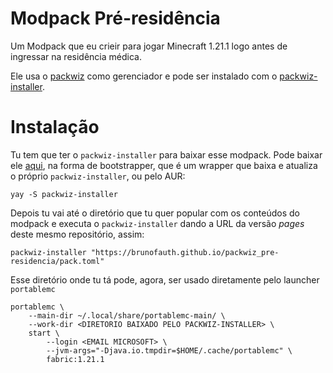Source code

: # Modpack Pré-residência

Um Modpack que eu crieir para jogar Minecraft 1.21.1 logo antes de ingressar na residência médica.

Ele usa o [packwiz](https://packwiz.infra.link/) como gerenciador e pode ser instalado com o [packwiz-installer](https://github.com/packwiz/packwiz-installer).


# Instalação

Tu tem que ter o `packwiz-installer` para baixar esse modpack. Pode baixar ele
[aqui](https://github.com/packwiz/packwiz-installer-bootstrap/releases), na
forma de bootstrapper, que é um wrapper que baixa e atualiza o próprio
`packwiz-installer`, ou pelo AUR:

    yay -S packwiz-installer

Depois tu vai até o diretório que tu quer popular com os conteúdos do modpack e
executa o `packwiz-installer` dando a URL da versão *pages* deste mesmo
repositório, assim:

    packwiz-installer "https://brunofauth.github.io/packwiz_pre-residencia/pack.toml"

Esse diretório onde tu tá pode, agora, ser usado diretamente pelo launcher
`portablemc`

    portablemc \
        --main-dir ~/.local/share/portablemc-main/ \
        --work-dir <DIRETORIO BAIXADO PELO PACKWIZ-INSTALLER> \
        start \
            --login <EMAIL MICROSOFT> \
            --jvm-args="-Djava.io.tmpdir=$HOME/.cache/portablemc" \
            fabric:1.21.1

##############################

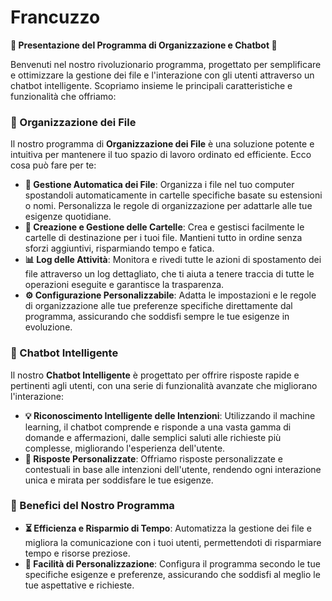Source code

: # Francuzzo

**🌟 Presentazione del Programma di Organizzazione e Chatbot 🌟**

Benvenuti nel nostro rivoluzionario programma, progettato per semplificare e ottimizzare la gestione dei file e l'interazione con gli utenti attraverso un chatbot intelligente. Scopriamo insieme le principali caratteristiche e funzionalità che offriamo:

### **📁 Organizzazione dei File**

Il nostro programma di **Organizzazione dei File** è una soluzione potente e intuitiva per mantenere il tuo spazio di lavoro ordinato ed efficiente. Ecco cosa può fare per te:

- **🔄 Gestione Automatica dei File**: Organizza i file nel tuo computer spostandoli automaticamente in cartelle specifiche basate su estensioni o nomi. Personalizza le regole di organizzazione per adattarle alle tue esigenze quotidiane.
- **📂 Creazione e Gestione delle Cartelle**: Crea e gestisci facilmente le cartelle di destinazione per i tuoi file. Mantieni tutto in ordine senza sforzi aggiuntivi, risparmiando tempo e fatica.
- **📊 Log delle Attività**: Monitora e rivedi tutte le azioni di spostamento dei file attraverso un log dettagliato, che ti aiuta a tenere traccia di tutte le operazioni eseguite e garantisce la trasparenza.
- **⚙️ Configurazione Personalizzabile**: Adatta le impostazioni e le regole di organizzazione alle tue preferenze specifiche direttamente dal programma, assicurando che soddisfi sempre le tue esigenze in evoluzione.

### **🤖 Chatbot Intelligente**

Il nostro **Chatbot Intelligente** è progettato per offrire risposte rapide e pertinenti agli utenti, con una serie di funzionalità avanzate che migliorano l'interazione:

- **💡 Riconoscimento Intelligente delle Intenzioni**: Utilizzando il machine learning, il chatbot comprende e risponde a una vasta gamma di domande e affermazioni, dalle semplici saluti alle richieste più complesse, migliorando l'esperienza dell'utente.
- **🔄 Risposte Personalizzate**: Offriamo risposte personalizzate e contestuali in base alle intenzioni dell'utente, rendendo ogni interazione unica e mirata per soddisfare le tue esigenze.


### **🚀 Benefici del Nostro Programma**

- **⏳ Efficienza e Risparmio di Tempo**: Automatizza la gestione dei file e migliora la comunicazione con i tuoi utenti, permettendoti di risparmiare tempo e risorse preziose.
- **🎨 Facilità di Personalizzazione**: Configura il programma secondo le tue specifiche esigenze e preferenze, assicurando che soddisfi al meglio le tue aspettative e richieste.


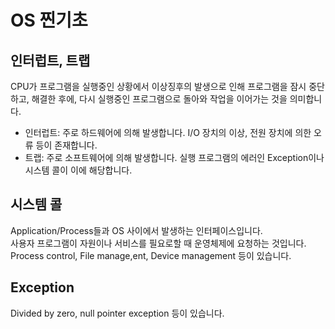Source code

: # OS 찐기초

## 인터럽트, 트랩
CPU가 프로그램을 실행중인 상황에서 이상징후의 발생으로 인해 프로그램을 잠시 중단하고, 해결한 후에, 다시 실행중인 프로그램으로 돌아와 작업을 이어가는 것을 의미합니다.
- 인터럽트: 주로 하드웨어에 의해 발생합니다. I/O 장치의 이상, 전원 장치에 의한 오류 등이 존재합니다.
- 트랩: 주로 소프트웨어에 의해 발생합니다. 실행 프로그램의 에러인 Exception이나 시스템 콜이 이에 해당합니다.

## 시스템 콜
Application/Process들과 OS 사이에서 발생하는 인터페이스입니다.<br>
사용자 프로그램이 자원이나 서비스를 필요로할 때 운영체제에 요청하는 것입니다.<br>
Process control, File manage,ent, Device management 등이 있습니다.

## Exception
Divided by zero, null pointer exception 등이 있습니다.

##############################

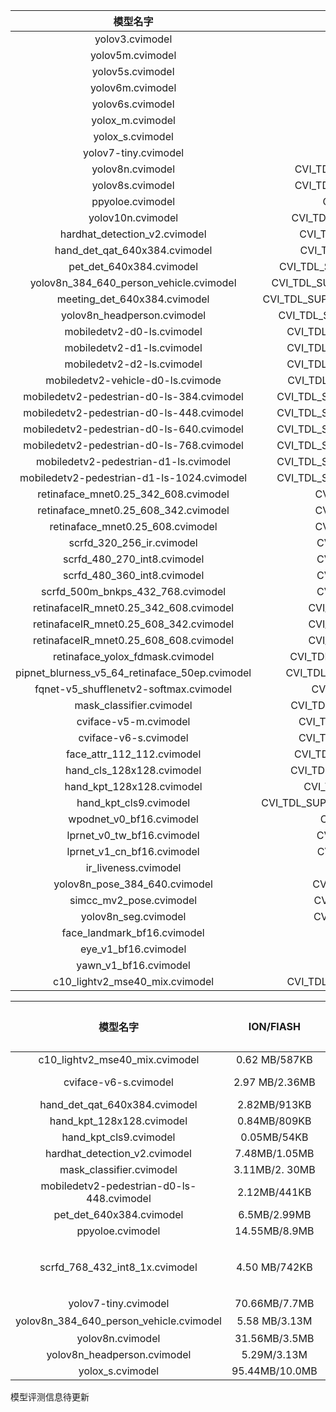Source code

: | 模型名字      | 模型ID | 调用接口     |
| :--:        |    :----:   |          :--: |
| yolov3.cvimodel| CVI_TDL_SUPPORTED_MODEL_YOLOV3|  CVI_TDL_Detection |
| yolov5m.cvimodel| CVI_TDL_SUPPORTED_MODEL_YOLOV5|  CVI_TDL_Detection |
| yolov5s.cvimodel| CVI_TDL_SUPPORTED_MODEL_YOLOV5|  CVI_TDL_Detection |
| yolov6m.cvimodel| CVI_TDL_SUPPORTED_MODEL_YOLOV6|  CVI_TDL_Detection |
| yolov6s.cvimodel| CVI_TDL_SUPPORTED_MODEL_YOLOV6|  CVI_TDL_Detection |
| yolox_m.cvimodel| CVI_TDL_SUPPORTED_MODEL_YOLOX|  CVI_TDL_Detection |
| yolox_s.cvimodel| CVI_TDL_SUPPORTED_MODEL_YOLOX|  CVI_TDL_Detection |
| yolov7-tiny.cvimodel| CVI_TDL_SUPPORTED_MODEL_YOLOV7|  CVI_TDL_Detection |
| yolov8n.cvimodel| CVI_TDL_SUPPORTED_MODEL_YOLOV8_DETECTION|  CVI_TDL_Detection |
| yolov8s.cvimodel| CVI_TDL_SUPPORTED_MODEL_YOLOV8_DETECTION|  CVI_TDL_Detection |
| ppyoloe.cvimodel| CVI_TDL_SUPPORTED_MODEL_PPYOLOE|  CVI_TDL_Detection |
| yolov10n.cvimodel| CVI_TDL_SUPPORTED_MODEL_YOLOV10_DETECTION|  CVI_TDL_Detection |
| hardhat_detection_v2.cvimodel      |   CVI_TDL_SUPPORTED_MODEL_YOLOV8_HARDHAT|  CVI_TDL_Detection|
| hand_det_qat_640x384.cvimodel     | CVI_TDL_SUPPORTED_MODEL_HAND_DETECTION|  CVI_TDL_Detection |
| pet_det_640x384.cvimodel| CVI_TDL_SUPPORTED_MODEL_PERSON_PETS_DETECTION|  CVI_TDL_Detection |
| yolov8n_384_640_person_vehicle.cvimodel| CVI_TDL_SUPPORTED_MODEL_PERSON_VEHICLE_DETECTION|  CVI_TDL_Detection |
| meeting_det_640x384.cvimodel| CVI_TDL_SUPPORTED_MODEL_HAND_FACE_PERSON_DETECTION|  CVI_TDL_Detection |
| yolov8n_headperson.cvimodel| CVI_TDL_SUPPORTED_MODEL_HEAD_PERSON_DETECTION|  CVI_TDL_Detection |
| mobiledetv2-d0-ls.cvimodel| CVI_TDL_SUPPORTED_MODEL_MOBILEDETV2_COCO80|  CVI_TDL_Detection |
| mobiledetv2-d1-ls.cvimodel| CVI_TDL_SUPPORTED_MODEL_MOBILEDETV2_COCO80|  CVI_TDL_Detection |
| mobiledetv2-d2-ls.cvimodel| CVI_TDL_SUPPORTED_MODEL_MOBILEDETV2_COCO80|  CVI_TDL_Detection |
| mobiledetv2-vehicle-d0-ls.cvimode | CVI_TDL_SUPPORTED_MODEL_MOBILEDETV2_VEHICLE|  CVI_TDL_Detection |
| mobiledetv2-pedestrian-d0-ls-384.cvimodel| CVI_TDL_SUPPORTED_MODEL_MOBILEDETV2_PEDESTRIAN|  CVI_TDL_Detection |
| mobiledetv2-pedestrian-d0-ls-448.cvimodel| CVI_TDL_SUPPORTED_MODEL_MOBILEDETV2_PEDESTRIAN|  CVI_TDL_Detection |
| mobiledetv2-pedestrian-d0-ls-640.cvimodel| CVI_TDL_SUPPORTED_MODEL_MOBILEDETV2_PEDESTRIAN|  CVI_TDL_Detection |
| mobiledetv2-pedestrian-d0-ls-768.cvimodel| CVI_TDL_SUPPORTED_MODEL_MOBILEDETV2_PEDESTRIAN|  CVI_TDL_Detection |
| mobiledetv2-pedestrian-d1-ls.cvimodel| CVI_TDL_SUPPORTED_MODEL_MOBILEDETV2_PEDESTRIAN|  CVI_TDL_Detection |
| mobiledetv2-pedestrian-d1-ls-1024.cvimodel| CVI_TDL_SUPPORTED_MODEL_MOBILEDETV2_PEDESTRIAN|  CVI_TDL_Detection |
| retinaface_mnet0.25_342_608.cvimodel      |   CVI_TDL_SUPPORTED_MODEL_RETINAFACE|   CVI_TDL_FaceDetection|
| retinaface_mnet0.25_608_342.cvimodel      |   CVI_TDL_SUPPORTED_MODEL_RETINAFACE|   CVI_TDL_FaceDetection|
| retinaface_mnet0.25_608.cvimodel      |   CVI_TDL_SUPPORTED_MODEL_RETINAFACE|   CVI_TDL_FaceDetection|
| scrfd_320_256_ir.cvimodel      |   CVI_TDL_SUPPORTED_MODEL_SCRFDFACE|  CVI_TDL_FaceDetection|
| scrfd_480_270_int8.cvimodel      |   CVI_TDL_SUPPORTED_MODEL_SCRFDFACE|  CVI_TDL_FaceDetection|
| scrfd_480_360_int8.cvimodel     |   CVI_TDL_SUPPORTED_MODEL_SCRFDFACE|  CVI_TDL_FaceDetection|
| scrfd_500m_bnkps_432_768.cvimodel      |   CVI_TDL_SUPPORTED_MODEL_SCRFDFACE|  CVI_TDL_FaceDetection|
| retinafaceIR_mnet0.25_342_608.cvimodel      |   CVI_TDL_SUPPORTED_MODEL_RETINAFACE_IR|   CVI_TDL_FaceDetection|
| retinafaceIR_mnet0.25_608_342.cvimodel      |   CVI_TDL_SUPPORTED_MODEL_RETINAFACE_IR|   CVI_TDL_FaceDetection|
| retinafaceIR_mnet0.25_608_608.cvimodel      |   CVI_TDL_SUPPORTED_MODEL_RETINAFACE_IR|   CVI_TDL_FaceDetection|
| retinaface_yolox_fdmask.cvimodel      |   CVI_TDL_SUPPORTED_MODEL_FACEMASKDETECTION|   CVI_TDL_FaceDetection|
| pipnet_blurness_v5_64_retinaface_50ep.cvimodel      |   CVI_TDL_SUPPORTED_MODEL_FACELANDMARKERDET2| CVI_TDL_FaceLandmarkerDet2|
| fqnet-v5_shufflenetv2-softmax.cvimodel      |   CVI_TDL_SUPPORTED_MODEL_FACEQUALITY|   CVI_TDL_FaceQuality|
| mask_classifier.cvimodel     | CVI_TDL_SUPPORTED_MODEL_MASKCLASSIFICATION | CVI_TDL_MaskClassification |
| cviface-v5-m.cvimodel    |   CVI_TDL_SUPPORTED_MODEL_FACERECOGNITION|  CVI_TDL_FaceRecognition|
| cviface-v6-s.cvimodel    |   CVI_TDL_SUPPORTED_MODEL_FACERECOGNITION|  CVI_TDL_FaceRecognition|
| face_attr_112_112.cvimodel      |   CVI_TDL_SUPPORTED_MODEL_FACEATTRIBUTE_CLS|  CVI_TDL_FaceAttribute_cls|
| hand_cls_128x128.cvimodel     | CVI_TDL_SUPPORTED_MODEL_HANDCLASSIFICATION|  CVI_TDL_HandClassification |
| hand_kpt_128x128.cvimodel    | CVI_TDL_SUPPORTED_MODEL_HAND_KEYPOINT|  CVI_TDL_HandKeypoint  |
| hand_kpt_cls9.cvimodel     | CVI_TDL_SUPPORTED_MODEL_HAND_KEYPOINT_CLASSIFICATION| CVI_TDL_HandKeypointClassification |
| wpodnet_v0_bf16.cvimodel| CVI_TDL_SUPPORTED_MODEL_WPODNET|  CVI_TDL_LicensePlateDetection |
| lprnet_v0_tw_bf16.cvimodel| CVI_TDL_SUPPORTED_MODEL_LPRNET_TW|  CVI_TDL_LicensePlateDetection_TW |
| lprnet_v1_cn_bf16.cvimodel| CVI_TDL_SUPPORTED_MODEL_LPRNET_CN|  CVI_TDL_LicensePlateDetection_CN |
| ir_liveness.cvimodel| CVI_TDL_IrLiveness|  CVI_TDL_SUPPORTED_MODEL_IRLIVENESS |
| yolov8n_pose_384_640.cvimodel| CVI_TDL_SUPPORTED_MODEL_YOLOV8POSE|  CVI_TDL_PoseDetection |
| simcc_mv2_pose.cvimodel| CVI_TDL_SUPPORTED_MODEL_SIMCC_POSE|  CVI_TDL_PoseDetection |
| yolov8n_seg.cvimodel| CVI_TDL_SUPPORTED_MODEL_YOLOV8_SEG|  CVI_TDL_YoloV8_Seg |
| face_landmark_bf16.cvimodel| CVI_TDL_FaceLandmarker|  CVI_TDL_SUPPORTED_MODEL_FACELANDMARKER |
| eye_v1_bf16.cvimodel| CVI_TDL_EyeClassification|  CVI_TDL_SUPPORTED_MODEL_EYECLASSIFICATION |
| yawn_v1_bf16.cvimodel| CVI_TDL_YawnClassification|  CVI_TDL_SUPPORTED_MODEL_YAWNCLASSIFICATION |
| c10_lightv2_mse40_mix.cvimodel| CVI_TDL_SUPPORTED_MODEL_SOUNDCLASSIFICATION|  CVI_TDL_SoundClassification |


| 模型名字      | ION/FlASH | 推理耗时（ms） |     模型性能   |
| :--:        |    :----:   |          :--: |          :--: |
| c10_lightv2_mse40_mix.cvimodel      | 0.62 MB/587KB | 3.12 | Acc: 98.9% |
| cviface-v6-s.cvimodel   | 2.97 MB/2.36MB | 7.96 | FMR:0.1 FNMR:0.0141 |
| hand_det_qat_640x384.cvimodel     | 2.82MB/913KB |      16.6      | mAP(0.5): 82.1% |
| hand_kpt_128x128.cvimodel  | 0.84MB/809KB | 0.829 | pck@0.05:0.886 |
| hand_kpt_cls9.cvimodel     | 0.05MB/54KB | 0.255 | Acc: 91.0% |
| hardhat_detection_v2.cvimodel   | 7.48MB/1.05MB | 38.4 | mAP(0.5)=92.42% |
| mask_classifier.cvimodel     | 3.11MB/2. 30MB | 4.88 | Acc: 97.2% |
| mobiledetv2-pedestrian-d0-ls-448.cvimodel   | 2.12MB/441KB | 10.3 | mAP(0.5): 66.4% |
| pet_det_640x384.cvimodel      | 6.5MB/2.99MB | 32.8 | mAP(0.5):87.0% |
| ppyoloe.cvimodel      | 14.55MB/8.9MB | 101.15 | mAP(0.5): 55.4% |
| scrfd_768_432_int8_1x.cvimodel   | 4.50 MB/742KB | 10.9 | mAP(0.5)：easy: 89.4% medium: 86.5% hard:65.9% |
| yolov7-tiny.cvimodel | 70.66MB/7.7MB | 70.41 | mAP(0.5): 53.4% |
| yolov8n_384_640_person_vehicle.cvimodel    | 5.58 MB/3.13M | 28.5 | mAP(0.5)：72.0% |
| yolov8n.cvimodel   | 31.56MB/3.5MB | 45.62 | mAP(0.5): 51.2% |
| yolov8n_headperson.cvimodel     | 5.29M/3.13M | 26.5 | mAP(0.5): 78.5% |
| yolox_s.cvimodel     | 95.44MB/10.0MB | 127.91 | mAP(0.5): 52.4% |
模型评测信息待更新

##############################

Exercise directions: Every line that holds the word "tuoi" should be copied from the records.

Result for this exercise:
- **📂 Creazione e Gestione delle Cartelle**: Crea e gestisci facilmente le cartelle di destinazione per i tuoi file. Mantieni tutto in ordine senza sforzi aggiuntivi, risparmiando tempo e fatica.
- **⏳ Efficienza e Risparmio di Tempo**: Automatizza la gestione dei file e migliora la comunicazione con i tuoi utenti, permettendoti di risparmiare tempo e risorse preziose.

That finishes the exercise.